Golden Daze – Simpatico, Broken Social Scene – Let’s Try the After Vol. 1, NOV3L – NOVEL

Yahya ibn Mahmud al-Wasiti illustration from Maqamat

Press play and feel that warm bristling sensation flood your brain and body. Music that’s both familiar and foreign. Fleeting feelings and memories flash in your mind, half-appearing and not, quantum-level shithousery. A new type of feathered guitar, that evolved, bird-from-dinosaur style, from the old guitars. Echoes and allusions, you think Real Estate, Beach House. A sighing sort of supplication. Old houses’ window seats blasted with sun. A whole album of bright melodies and sweet and easy tunes.

[BUY Simpatico]

Unbeatable. “Hug of Thunder” was one of my favorites of 2017, and this EP is a worthy follow-up to that album. It starts, like a lot of their records, with a mostly instrumental track as an intro, then launches into “Remember Me Young,” another instrumental song driven by tremolo-picked guitars, slabs of piano, synthesized bass, and ooh-and-ah vocals. The other three songs on the EP, “Boyfriends,” “1972,” and “All I Want” could sit comfortably on any of their albums, though I will say I keep coming back to “1972,” which has the same kind of right-here energy as something like “Shampoo Suicide” or “All to All.” This is an awesome EP and it’s always good to have more music from this band.

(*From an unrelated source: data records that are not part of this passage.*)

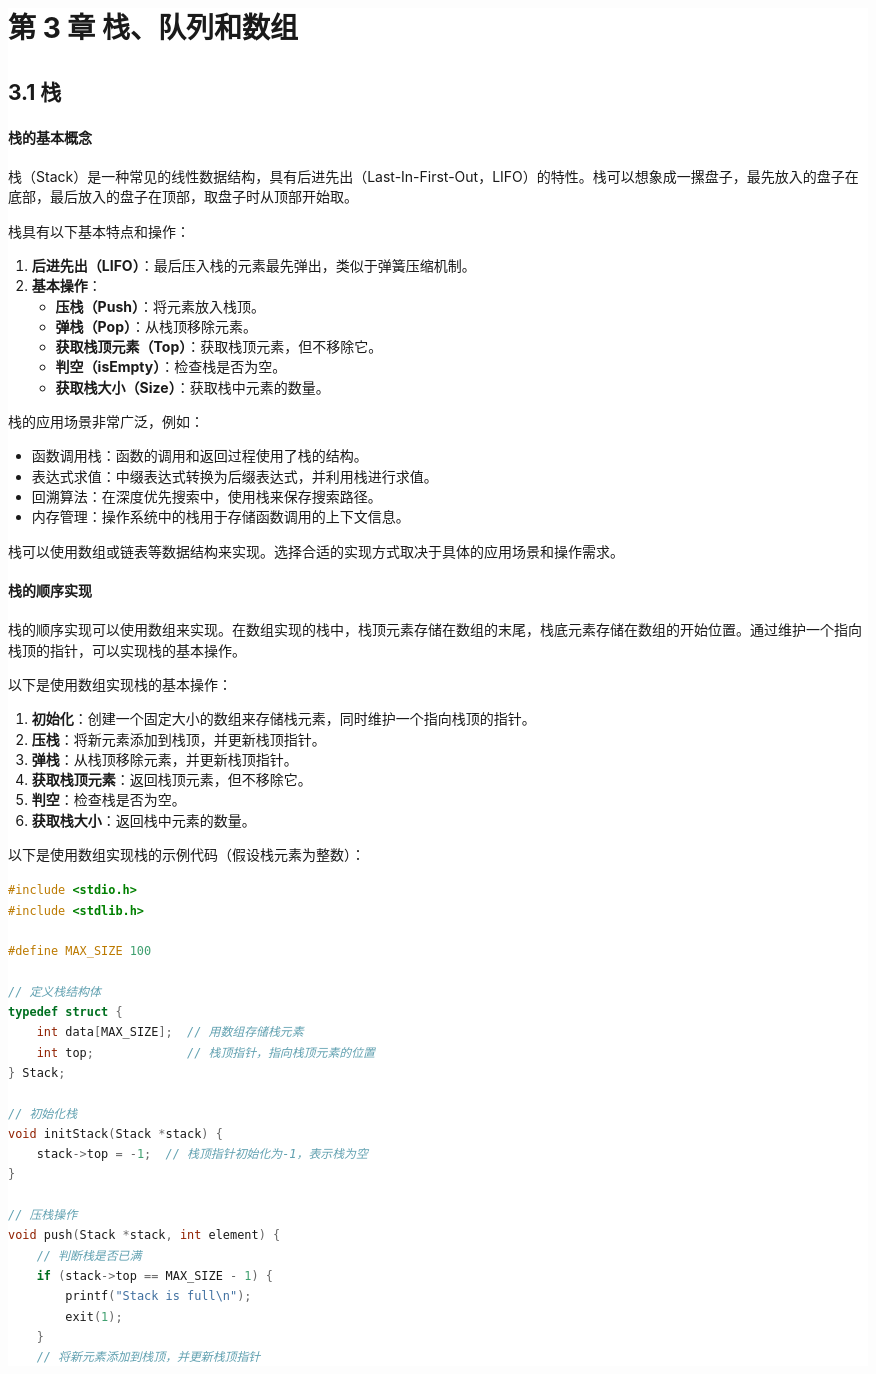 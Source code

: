 # 第 3 章 栈、队列和数组

## 3.1 栈

#### 栈的基本概念

栈（Stack）是一种常见的线性数据结构，具有后进先出（Last-In-First-Out，LIFO）的特性。栈可以想象成一摞盘子，最先放入的盘子在底部，最后放入的盘子在顶部，取盘子时从顶部开始取。

栈具有以下基本特点和操作：

1. **后进先出（LIFO）**：最后压入栈的元素最先弹出，类似于弹簧压缩机制。
2. **基本操作**：
   - **压栈（Push）**：将元素放入栈顶。
   - **弹栈（Pop）**：从栈顶移除元素。
   - **获取栈顶元素（Top）**：获取栈顶元素，但不移除它。
   - **判空（isEmpty）**：检查栈是否为空。
   - **获取栈大小（Size）**：获取栈中元素的数量。

栈的应用场景非常广泛，例如：

- 函数调用栈：函数的调用和返回过程使用了栈的结构。
- 表达式求值：中缀表达式转换为后缀表达式，并利用栈进行求值。
- 回溯算法：在深度优先搜索中，使用栈来保存搜索路径。
- 内存管理：操作系统中的栈用于存储函数调用的上下文信息。

栈可以使用数组或链表等数据结构来实现。选择合适的实现方式取决于具体的应用场景和操作需求。

#### 栈的顺序实现

栈的顺序实现可以使用数组来实现。在数组实现的栈中，栈顶元素存储在数组的末尾，栈底元素存储在数组的开始位置。通过维护一个指向栈顶的指针，可以实现栈的基本操作。

以下是使用数组实现栈的基本操作：

1. **初始化**：创建一个固定大小的数组来存储栈元素，同时维护一个指向栈顶的指针。
2. **压栈**：将新元素添加到栈顶，并更新栈顶指针。
3. **弹栈**：从栈顶移除元素，并更新栈顶指针。
4. **获取栈顶元素**：返回栈顶元素，但不移除它。
5. **判空**：检查栈是否为空。
6. **获取栈大小**：返回栈中元素的数量。

以下是使用数组实现栈的示例代码（假设栈元素为整数）：

```c
#include <stdio.h>
#include <stdlib.h>

#define MAX_SIZE 100

// 定义栈结构体
typedef struct {
    int data[MAX_SIZE];  // 用数组存储栈元素
    int top;             // 栈顶指针，指向栈顶元素的位置
} Stack;

// 初始化栈
void initStack(Stack *stack) {
    stack->top = -1;  // 栈顶指针初始化为-1，表示栈为空
}

// 压栈操作
void push(Stack *stack, int element) {
    // 判断栈是否已满
    if (stack->top == MAX_SIZE - 1) {
        printf("Stack is full\n");
        exit(1);
    }
    // 将新元素添加到栈顶，并更新栈顶指针
``` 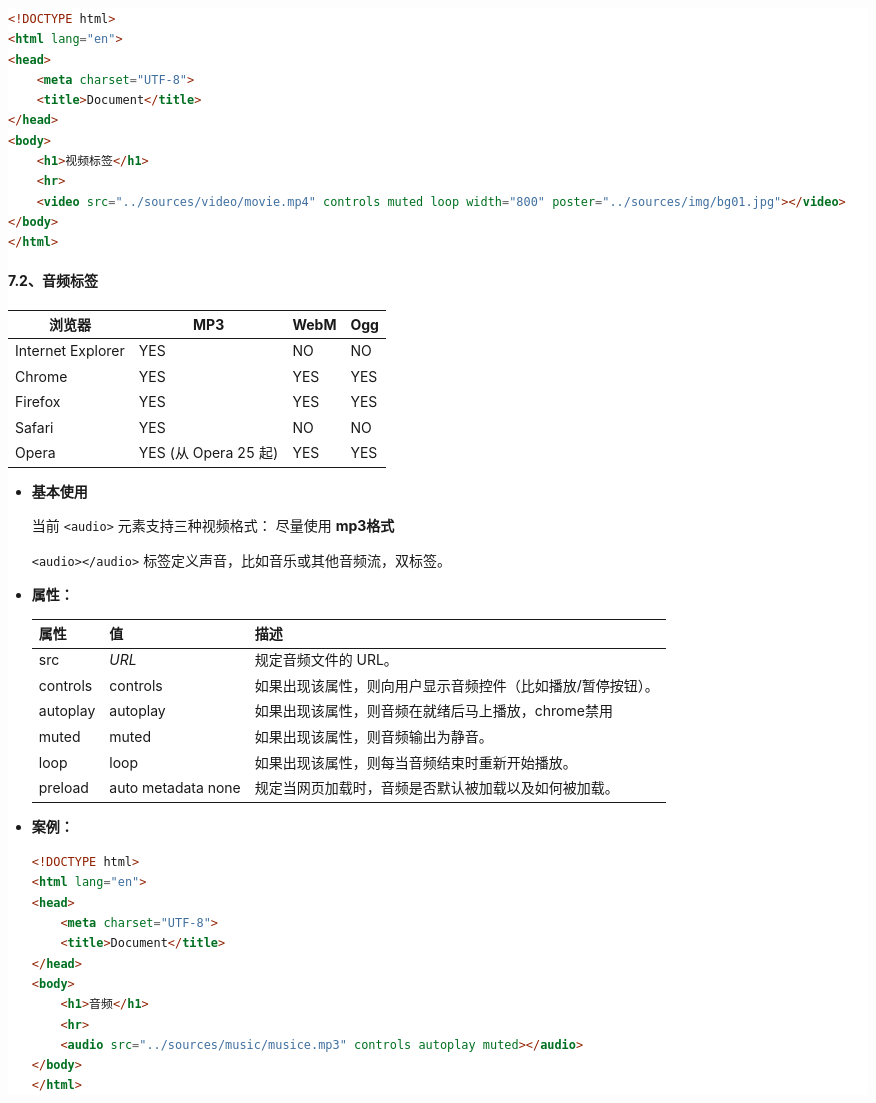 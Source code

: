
   ```html
  <!DOCTYPE html>
  <html lang="en">
  <head>
      <meta charset="UTF-8">
      <title>Document</title>
  </head>
  <body>
      <h1>视频标签</h1>
      <hr>
      <video src="../sources/video/movie.mp4" controls muted loop width="800" poster="../sources/img/bg01.jpg"></video>
</body>
  </html>
  ```

#### 7.2、音频标签

| 浏览器            | MP3                  | WebM | Ogg  |
| ----------------- | -------------------- | ---- | ---- |
| Internet Explorer | YES                  | NO   | NO   |
| Chrome            | YES                  | YES  | YES  |
| Firefox           | YES                  | YES  | YES  |
| Safari            | YES                  | NO   | NO   |
| Opera             | YES (从 Opera 25 起) | YES  | YES  |

+ **基本使用**

  当前 `<audio>` 元素支持三种视频格式： 尽量使用 **mp3格式**

  `<audio></audio>` 标签定义声音，比如音乐或其他音频流，双标签。

+ **属性：**

  | 属性     | 值                 | 描述                                                        |
  | -------- | ------------------ | ----------------------------------------------------------- |
  | src      | *URL*              | 规定音频文件的 URL。                                        |
  | controls | controls           | 如果出现该属性，则向用户显示音频控件（比如播放/暂停按钮）。 |
  | autoplay | autoplay           | 如果出现该属性，则音频在就绪后马上播放，chrome禁用          |
  | muted    | muted              | 如果出现该属性，则音频输出为静音。                          |
  | loop     | loop               | 如果出现该属性，则每当音频结束时重新开始播放。              |
  | preload  | auto metadata none | 规定当网页加载时，音频是否默认被加载以及如何被加载。        |

+ **案例：**

  ```html
  <!DOCTYPE html>
  <html lang="en">
  <head>
      <meta charset="UTF-8">
      <title>Document</title>
  </head>
  <body>
      <h1>音频</h1>
      <hr>
      <audio src="../sources/music/musice.mp3" controls autoplay muted></audio>
  </body>
  </html>
  ```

[BUY Let’s Try the After Vol. 1]

Caustic and imperious guitars, jumpy post-punk rhythms, lyrics delivered blankly in short declaratives. NOV3L have released their very good debut EP, “NOVEL,” on Flemish Eye, and it’s full of twitchy, high-energy songs. More than stuff like Gang of Four or the much beloved (by me at least) Women, NOV3L seem to be drawing some inspiration from the harsher aspects of bands like Orange Juice, or maybe Josef K (NOV3L show that same kind of stumbling momentum of songs like Josef K’s “Sorry for Laughing”). “To Whom It May Concern” is a staggeringly good song, and the rest of the EP shows the same kind of willingness to inhabit, modify, and bewilder familiar post-punk forms.